**Goal of the exercise:** Would you restate each entry word for word, omitting the pictures?

[Document images with source code]
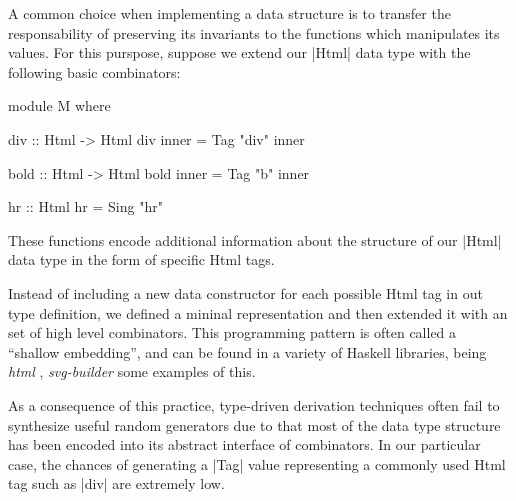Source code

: A common choice when implementing a data structure is to transfer the
responsability of preserving its invariants to the functions which manipulates
its values.
%
For this purspose, suppose we extend our |Html| data type with the following
basic combinators:
%
\begin{code}
module M where

  div :: Html -> Html
  div inner = Tag "div" inner

  bold :: Html -> Html
  bold inner = Tag "b" inner

  hr :: Html
  hr = Sing "hr"
\end{code}
%
%
These functions encode additional information about the structure of our |Html|
data type in the form of specific Html tags.


Instead of including a new data constructor for each possible Html tag in out
type definition, we defined a mininal representation and then extended it with
an set of high level combinators.
%
%
This programming pattern is often called a ``shallow embedding'', and can be
found in a variety of Haskell libraries, being \emph{html} \tocite,
\emph{svg-builder} \tocite some examples of this.


As a consequence of this practice, type-driven derivation techniques often fail
to synthesize useful random generators due to that most of the data type
structure has been encoded into its abstract interface of combinators.
%
In our particular case, the chances of generating a |Tag| value representing a
commonly used Html tag such as |div| are extremely low.




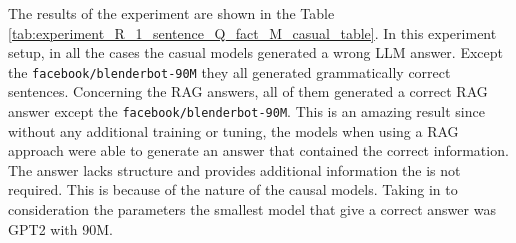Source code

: \documentclass{wseas}
\begin{document}
The results of the experiment are shown in the Table \ref{tab:experiment_R_1_sentence_Q_fact_M_casual_table}.
In this experiment setup, in all the cases the casual models generated a wrong LLM answer. Except
the \texttt{facebook/blenderbot-90M} they all generated grammatically
correct sentences. Concerning the RAG answers, all of them generated a
correct RAG answer except the \texttt{facebook/blenderbot-90M}. This is
an amazing result since without any additional training or tuning, the
models when using a RAG approach were able to generate an answer that 
contained the correct information. The answer lacks structure and provides 
additional information the is not required. This is because of the nature of the causal models.
Taking in to consideration the parameters the smallest model that give a
correct answer was GPT2 with 90M.
\end{document}
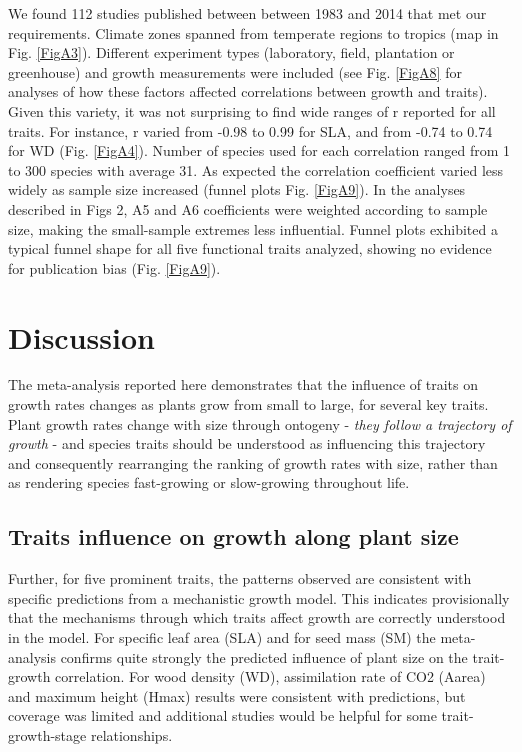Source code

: \documentclass[a4paper]{article}\usepackage[]{graphicx}\usepackage[]{color}
\begin{document}
We found 112 studies published between between 1983 and 2014 that met our requirements. Climate zones spanned from temperate regions to  tropics (map in Fig. \ref{FigA3}). Different experiment types (laboratory, field, plantation or greenhouse) and growth measurements were included (see Fig. \ref{FigA8} for analyses of how these factors affected  correlations between growth and traits). Given this variety, it was not surprising to find wide ranges of r reported for all traits. For instance,  r varied from -0.98 to 0.99 for SLA, and from -0.74 to 0.74 for WD (Fig. \ref{FigA4}). Number of species used for each correlation ranged from 1 to 300 species with average  31. As expected the correlation coefficient varied less widely as sample size increased (funnel plots Fig. \ref{FigA9}). In the analyses described in Figs 2, A5 and A6 coefficients were weighted according to sample size, making the small-sample extremes less influential. Funnel plots exhibited a typical funnel shape for all five functional traits analyzed, showing no evidence for publication bias (Fig. \ref{FigA9}).


\section*{Discussion}\label{discussion}

The meta-analysis reported here demonstrates that the influence of traits on growth rates changes as plants grow from small to large, for several key traits. Plant growth rates change with size through ontogeny  \citep{Condit:1993hd, Clark:1999ed, Herault:2011dd} - \textit{they follow a trajectory of growth} - and species traits should be understood as influencing this trajectory and consequently rearranging the ranking of growth rates with size, rather than as rendering species fast-growing or slow-growing throughout life. 

\subsection*{Traits influence on growth along plant size}

Further, for five prominent traits, the patterns observed are consistent with specific predictions from a mechanistic growth model. This indicates provisionally that the mechanisms through which traits affect growth are correctly understood in the model. For specific leaf area (SLA) and for seed mass (SM) the meta-analysis confirms quite strongly the predicted influence of plant size on the trait-growth correlation. For wood density (WD), assimilation rate of CO2 (Aarea) and maximum height (Hmax) results were consistent with predictions, but coverage was limited and additional studies would be helpful for some trait-growth-stage relationships. 
\end{document}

**Solution:**
Source code

: A common choice when implementing a data structure is to transfer the
responsability of preserving its invariants to the functions which manipulates
its values.
%
For this purspose, suppose we extend our |Html| data type with the following
basic combinators:
%
\begin{code}
module M where

  div :: Html -> Html
  div inner = Tag "div" inner

  bold :: Html -> Html
  bold inner = Tag "b" inner

  hr :: Html
  hr = Sing "hr"
\end{code}
%
%
These functions encode additional information about the structure of our |Html|
data type in the form of specific Html tags.


Instead of including a new data constructor for each possible Html tag in out
type definition, we defined a mininal representation and then extended it with
an set of high level combinators.
%
%
This programming pattern is often called a ``shallow embedding'', and can be
found in a variety of Haskell libraries, being \emph{html} \tocite,
\emph{svg-builder} \tocite some examples of this.


As a consequence of this practice, type-driven derivation techniques often fail
to synthesize useful random generators due to that most of the data type
structure has been encoded into its abstract interface of combinators.
%
In our particular case, the chances of generating a |Tag| value representing a
commonly used Html tag such as |div| are extremely low.




Source code

: \documentclass{wseas}
\begin{document}
The results of the experiment are shown in the Table \ref{tab:experiment_R_1_sentence_Q_fact_M_casual_table}.
In this experiment setup, in all the cases the casual models generated a wrong LLM answer. Except
the \texttt{facebook/blenderbot-90M} they all generated grammatically
correct sentences. Concerning the RAG answers, all of them generated a
correct RAG answer except the \texttt{facebook/blenderbot-90M}. This is
an amazing result since without any additional training or tuning, the
models when using a RAG approach were able to generate an answer that 
contained the correct information. The answer lacks structure and provides 
additional information the is not required. This is because of the nature of the causal models.
Taking in to consideration the parameters the smallest model that give a
correct answer was GPT2 with 90M.
\end{document}
Source code

: \documentclass[a4paper]{article}\usepackage[]{graphicx}\usepackage[]{color}
\begin{document}
We found 112 studies published between between 1983 and 2014 that met our requirements. Climate zones spanned from temperate regions to  tropics (map in Fig. \ref{FigA3}). Different experiment types (laboratory, field, plantation or greenhouse) and growth measurements were included (see Fig. \ref{FigA8} for analyses of how these factors affected  correlations between growth and traits). Given this variety, it was not surprising to find wide ranges of r reported for all traits. For instance,  r varied from -0.98 to 0.99 for SLA, and from -0.74 to 0.74 for WD (Fig. \ref{FigA4}). Number of species used for each correlation ranged from 1 to 300 species with average  31. As expected the correlation coefficient varied less widely as sample size increased (funnel plots Fig. \ref{FigA9}). In the analyses described in Figs 2, A5 and A6 coefficients were weighted according to sample size, making the small-sample extremes less influential. Funnel plots exhibited a typical funnel shape for all five functional traits analyzed, showing no evidence for publication bias (Fig. \ref{FigA9}).


\section*{Discussion}\label{discussion}

The meta-analysis reported here demonstrates that the influence of traits on growth rates changes as plants grow from small to large, for several key traits. Plant growth rates change with size through ontogeny  \citep{Condit:1993hd, Clark:1999ed, Herault:2011dd} - \textit{they follow a trajectory of growth} - and species traits should be understood as influencing this trajectory and consequently rearranging the ranking of growth rates with size, rather than as rendering species fast-growing or slow-growing throughout life. 

\subsection*{Traits influence on growth along plant size}

Further, for five prominent traits, the patterns observed are consistent with specific predictions from a mechanistic growth model. This indicates provisionally that the mechanisms through which traits affect growth are correctly understood in the model. For specific leaf area (SLA) and for seed mass (SM) the meta-analysis confirms quite strongly the predicted influence of plant size on the trait-growth correlation. For wood density (WD), assimilation rate of CO2 (Aarea) and maximum height (Hmax) results were consistent with predictions, but coverage was limited and additional studies would be helpful for some trait-growth-stage relationships. 
\end{document}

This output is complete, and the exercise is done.